▸ What is needed
From the listing below, reproduce word for word the part that opens with the line containing "# More information" and closes with the line containing "certificate declare for"; reproduce nothing else.

--------------------

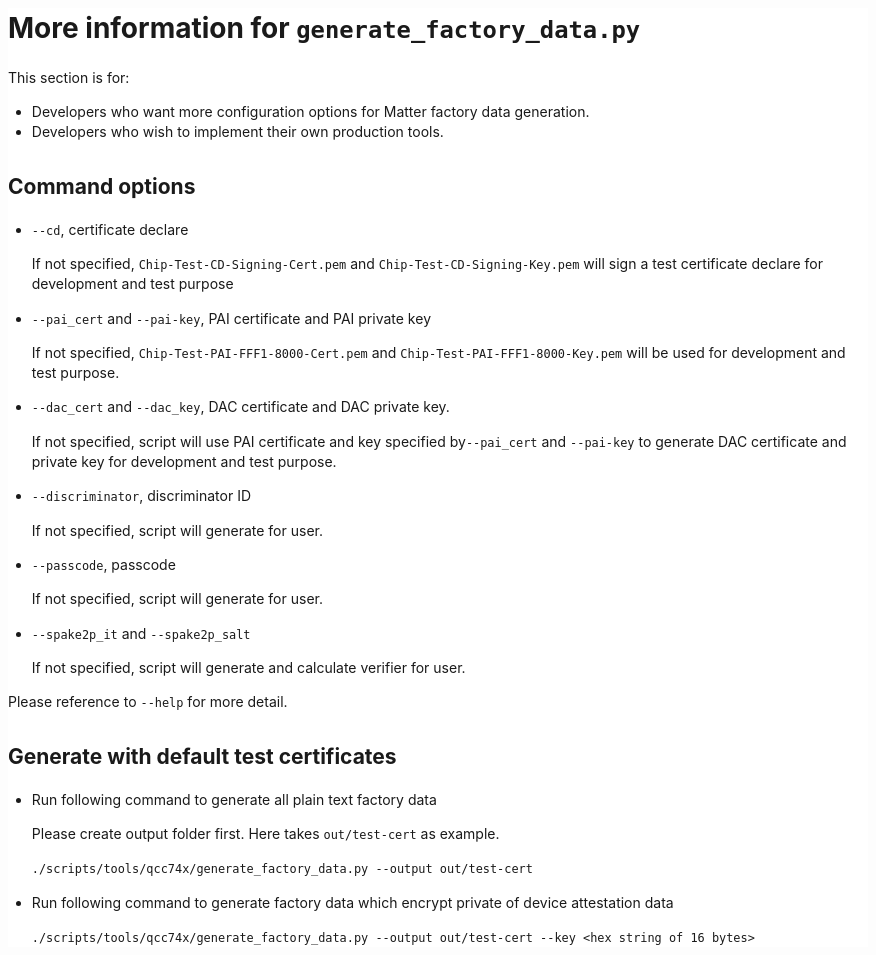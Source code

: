 # More information for `generate_factory_data.py`

This section is for:

- Developers who want more configuration options for Matter factory data generation.
- Developers who wish to implement their own production tools.

## Command options

-   `--cd`, certificate declare

    If not specified, `Chip-Test-CD-Signing-Cert.pem` and
    `Chip-Test-CD-Signing-Key.pem` will sign a test certificate declare for
    development and test purpose

-   `--pai_cert` and `--pai-key`, PAI certificate and PAI private key

    If not specified, `Chip-Test-PAI-FFF1-8000-Cert.pem` and
    `Chip-Test-PAI-FFF1-8000-Key.pem` will be used for development and test
    purpose.

-   `--dac_cert` and `--dac_key`, DAC certificate and DAC private key.

    If not specified, script will use PAI certificate and key specified
    by`--pai_cert` and `--pai-key` to generate DAC certificate and private key
    for development and test purpose.

-   `--discriminator`, discriminator ID

    If not specified, script will generate for user.

-   `--passcode`, passcode

    If not specified, script will generate for user.

-   `--spake2p_it` and `--spake2p_salt`

    If not specified, script will generate and calculate verifier for user.

Please reference to `--help` for more detail.

## Generate with default test certificates

-   Run following command to generate all plain text factory data

    Please create output folder first. Here takes `out/test-cert` as example.

    ```shell
    ./scripts/tools/qcc74x/generate_factory_data.py --output out/test-cert
    ```

-   Run following command to generate factory data which encrypt private of
    device attestation data

    ```shell
    ./scripts/tools/qcc74x/generate_factory_data.py --output out/test-cert --key <hex string of 16 bytes>
    ```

--------------------

▸ Result
: # More information for `generate_factory_data.py`

This section is for:

- Developers who want more configuration options for Matter factory data generation.
- Developers who wish to implement their own production tools.

## Command options

-   `--cd`, certificate declare

    If not specified, `Chip-Test-CD-Signing-Cert.pem` and
    `Chip-Test-CD-Signing-Key.pem` will sign a test certificate declare for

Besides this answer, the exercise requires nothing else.